● **What the task requires**
Would you transcribe each of the entries exactly, with nothing added or dropped?

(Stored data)
'''
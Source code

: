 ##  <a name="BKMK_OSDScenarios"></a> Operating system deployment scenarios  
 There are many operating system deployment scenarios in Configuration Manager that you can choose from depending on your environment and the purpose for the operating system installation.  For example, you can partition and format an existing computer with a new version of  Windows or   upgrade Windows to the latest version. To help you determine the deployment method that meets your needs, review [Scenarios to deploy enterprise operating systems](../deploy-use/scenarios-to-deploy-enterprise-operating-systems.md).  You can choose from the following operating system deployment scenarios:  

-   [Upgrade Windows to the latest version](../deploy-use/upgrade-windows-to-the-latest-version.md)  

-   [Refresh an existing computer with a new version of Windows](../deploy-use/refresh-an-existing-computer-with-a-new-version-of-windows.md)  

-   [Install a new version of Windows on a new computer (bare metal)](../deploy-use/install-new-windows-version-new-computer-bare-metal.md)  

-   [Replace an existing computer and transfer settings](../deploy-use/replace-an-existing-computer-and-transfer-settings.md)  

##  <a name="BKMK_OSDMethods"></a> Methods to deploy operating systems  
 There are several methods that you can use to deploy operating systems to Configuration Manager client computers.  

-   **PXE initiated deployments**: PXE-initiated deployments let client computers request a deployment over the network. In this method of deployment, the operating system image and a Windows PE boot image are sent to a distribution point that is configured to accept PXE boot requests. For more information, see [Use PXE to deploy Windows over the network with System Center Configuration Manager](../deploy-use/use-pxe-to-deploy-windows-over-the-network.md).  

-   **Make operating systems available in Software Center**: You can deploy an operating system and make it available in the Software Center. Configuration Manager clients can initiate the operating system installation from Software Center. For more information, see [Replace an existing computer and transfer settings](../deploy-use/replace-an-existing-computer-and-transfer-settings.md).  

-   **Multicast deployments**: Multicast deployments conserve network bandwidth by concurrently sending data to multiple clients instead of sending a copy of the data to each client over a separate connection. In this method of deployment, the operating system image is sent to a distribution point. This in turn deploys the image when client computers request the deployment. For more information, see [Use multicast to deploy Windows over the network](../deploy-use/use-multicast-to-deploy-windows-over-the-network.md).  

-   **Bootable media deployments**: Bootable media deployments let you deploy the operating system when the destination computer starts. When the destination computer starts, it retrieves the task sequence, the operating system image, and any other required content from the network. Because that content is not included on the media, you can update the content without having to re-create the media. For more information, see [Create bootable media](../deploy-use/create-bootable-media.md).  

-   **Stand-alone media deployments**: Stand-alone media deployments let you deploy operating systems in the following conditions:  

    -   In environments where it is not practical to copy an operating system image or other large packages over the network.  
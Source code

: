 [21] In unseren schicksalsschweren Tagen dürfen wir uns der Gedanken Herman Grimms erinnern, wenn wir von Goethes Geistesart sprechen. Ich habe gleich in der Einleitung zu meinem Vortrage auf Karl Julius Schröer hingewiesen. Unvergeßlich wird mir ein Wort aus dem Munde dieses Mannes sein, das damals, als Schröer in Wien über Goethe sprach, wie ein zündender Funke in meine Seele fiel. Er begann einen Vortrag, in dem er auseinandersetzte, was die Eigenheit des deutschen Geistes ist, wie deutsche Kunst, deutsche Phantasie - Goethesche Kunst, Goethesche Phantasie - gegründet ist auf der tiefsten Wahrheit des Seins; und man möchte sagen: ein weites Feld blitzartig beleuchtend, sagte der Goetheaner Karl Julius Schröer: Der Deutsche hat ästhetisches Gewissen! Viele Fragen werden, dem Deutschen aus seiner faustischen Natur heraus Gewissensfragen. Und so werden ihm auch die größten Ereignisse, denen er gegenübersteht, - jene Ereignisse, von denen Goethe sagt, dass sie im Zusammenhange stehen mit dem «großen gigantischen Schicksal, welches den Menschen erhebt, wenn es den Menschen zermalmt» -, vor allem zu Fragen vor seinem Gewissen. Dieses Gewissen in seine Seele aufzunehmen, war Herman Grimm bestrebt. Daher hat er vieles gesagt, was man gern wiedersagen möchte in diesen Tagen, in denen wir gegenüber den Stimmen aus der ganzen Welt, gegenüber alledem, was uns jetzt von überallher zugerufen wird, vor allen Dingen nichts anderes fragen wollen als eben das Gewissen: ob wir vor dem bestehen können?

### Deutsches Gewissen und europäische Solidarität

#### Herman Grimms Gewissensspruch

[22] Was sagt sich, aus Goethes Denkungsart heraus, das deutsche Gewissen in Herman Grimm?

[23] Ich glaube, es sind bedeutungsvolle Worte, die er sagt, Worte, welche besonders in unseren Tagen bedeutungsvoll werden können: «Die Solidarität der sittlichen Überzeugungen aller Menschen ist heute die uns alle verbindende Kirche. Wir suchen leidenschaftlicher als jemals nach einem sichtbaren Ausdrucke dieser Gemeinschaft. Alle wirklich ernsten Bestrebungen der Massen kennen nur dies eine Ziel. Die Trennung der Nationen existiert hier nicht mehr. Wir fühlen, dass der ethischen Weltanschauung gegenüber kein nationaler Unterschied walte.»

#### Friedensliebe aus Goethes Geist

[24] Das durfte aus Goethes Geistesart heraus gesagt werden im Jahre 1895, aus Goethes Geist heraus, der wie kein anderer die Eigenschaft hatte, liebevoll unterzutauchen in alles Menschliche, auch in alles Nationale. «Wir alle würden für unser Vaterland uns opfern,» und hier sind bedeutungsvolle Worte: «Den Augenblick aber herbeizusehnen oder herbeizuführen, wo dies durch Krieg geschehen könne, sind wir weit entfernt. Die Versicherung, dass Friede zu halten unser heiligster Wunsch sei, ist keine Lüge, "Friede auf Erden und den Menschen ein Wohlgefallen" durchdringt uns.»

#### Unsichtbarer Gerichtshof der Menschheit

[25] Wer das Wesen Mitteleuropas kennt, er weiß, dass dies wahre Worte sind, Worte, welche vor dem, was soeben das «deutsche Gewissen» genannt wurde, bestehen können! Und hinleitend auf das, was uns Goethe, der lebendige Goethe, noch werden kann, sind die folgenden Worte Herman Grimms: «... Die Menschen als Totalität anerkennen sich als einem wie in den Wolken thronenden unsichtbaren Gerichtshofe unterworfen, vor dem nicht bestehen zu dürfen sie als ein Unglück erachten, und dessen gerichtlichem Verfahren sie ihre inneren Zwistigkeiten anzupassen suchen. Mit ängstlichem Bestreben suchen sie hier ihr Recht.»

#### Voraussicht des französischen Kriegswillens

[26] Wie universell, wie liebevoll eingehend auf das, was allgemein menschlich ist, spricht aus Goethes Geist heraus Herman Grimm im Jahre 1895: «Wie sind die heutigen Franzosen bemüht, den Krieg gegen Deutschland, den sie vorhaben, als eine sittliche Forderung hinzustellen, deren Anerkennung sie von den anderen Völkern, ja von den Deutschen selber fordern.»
'''
● **Solved exercise**
Source code

: ##  <a name="BKMK_OSDScenarios"></a> Operating system deployment scenarios  
 There are many operating system deployment scenarios in Configuration Manager that you can choose from depending on your environment and the purpose for the operating system installation.  For example, you can partition and format an existing computer with a new version of  Windows or   upgrade Windows to the latest version. To help you determine the deployment method that meets your needs, review [Scenarios to deploy enterprise operating systems](../deploy-use/scenarios-to-deploy-enterprise-operating-systems.md).  You can choose from the following operating system deployment scenarios:  

-   [Upgrade Windows to the latest version](../deploy-use/upgrade-windows-to-the-latest-version.md)  

-   [Refresh an existing computer with a new version of Windows](../deploy-use/refresh-an-existing-computer-with-a-new-version-of-windows.md)  

-   [Install a new version of Windows on a new computer (bare metal)](../deploy-use/install-new-windows-version-new-computer-bare-metal.md)  

-   [Replace an existing computer and transfer settings](../deploy-use/replace-an-existing-computer-and-transfer-settings.md)  

##  <a name="BKMK_OSDMethods"></a> Methods to deploy operating systems  
 There are several methods that you can use to deploy operating systems to Configuration Manager client computers.  

-   **PXE initiated deployments**: PXE-initiated deployments let client computers request a deployment over the network. In this method of deployment, the operating system image and a Windows PE boot image are sent to a distribution point that is configured to accept PXE boot requests. For more information, see [Use PXE to deploy Windows over the network with System Center Configuration Manager](../deploy-use/use-pxe-to-deploy-windows-over-the-network.md).  

-   **Make operating systems available in Software Center**: You can deploy an operating system and make it available in the Software Center. Configuration Manager clients can initiate the operating system installation from Software Center. For more information, see [Replace an existing computer and transfer settings](../deploy-use/replace-an-existing-computer-and-transfer-settings.md).  

-   **Multicast deployments**: Multicast deployments conserve network bandwidth by concurrently sending data to multiple clients instead of sending a copy of the data to each client over a separate connection. In this method of deployment, the operating system image is sent to a distribution point. This in turn deploys the image when client computers request the deployment. For more information, see [Use multicast to deploy Windows over the network](../deploy-use/use-multicast-to-deploy-windows-over-the-network.md).  

-   **Bootable media deployments**: Bootable media deployments let you deploy the operating system when the destination computer starts. When the destination computer starts, it retrieves the task sequence, the operating system image, and any other required content from the network. Because that content is not included on the media, you can update the content without having to re-create the media. For more information, see [Create bootable media](../deploy-use/create-bootable-media.md).  

-   **Stand-alone media deployments**: Stand-alone media deployments let you deploy operating systems in the following conditions:  

    -   In environments where it is not practical to copy an operating system image or other large packages over the network.  
Source code

: [21] In unseren schicksalsschweren Tagen dürfen wir uns der Gedanken Herman Grimms erinnern, wenn wir von Goethes Geistesart sprechen. Ich habe gleich in der Einleitung zu meinem Vortrage auf Karl Julius Schröer hingewiesen. Unvergeßlich wird mir ein Wort aus dem Munde dieses Mannes sein, das damals, als Schröer in Wien über Goethe sprach, wie ein zündender Funke in meine Seele fiel. Er begann einen Vortrag, in dem er auseinandersetzte, was die Eigenheit des deutschen Geistes ist, wie deutsche Kunst, deutsche Phantasie - Goethesche Kunst, Goethesche Phantasie - gegründet ist auf der tiefsten Wahrheit des Seins; und man möchte sagen: ein weites Feld blitzartig beleuchtend, sagte der Goetheaner Karl Julius Schröer: Der Deutsche hat ästhetisches Gewissen! Viele Fragen werden, dem Deutschen aus seiner faustischen Natur heraus Gewissensfragen. Und so werden ihm auch die größten Ereignisse, denen er gegenübersteht, - jene Ereignisse, von denen Goethe sagt, dass sie im Zusammenhange stehen mit dem «großen gigantischen Schicksal, welches den Menschen erhebt, wenn es den Menschen zermalmt» -, vor allem zu Fragen vor seinem Gewissen. Dieses Gewissen in seine Seele aufzunehmen, war Herman Grimm bestrebt. Daher hat er vieles gesagt, was man gern wiedersagen möchte in diesen Tagen, in denen wir gegenüber den Stimmen aus der ganzen Welt, gegenüber alledem, was uns jetzt von überallher zugerufen wird, vor allen Dingen nichts anderes fragen wollen als eben das Gewissen: ob wir vor dem bestehen können?

### Deutsches Gewissen und europäische Solidarität

#### Herman Grimms Gewissensspruch

[22] Was sagt sich, aus Goethes Denkungsart heraus, das deutsche Gewissen in Herman Grimm?

[23] Ich glaube, es sind bedeutungsvolle Worte, die er sagt, Worte, welche besonders in unseren Tagen bedeutungsvoll werden können: «Die Solidarität der sittlichen Überzeugungen aller Menschen ist heute die uns alle verbindende Kirche. Wir suchen leidenschaftlicher als jemals nach einem sichtbaren Ausdrucke dieser Gemeinschaft. Alle wirklich ernsten Bestrebungen der Massen kennen nur dies eine Ziel. Die Trennung der Nationen existiert hier nicht mehr. Wir fühlen, dass der ethischen Weltanschauung gegenüber kein nationaler Unterschied walte.»

#### Friedensliebe aus Goethes Geist

[24] Das durfte aus Goethes Geistesart heraus gesagt werden im Jahre 1895, aus Goethes Geist heraus, der wie kein anderer die Eigenschaft hatte, liebevoll unterzutauchen in alles Menschliche, auch in alles Nationale. «Wir alle würden für unser Vaterland uns opfern,» und hier sind bedeutungsvolle Worte: «Den Augenblick aber herbeizusehnen oder herbeizuführen, wo dies durch Krieg geschehen könne, sind wir weit entfernt. Die Versicherung, dass Friede zu halten unser heiligster Wunsch sei, ist keine Lüge, "Friede auf Erden und den Menschen ein Wohlgefallen" durchdringt uns.»

#### Unsichtbarer Gerichtshof der Menschheit

[25] Wer das Wesen Mitteleuropas kennt, er weiß, dass dies wahre Worte sind, Worte, welche vor dem, was soeben das «deutsche Gewissen» genannt wurde, bestehen können! Und hinleitend auf das, was uns Goethe, der lebendige Goethe, noch werden kann, sind die folgenden Worte Herman Grimms: «... Die Menschen als Totalität anerkennen sich als einem wie in den Wolken thronenden unsichtbaren Gerichtshofe unterworfen, vor dem nicht bestehen zu dürfen sie als ein Unglück erachten, und dessen gerichtlichem Verfahren sie ihre inneren Zwistigkeiten anzupassen suchen. Mit ängstlichem Bestreben suchen sie hier ihr Recht.»

#### Voraussicht des französischen Kriegswillens

[26] Wie universell, wie liebevoll eingehend auf das, was allgemein menschlich ist, spricht aus Goethes Geist heraus Herman Grimm im Jahre 1895: «Wie sind die heutigen Franzosen bemüht, den Krieg gegen Deutschland, den sie vorhaben, als eine sittliche Forderung hinzustellen, deren Anerkennung sie von den anderen Völkern, ja von den Deutschen selber fordern.»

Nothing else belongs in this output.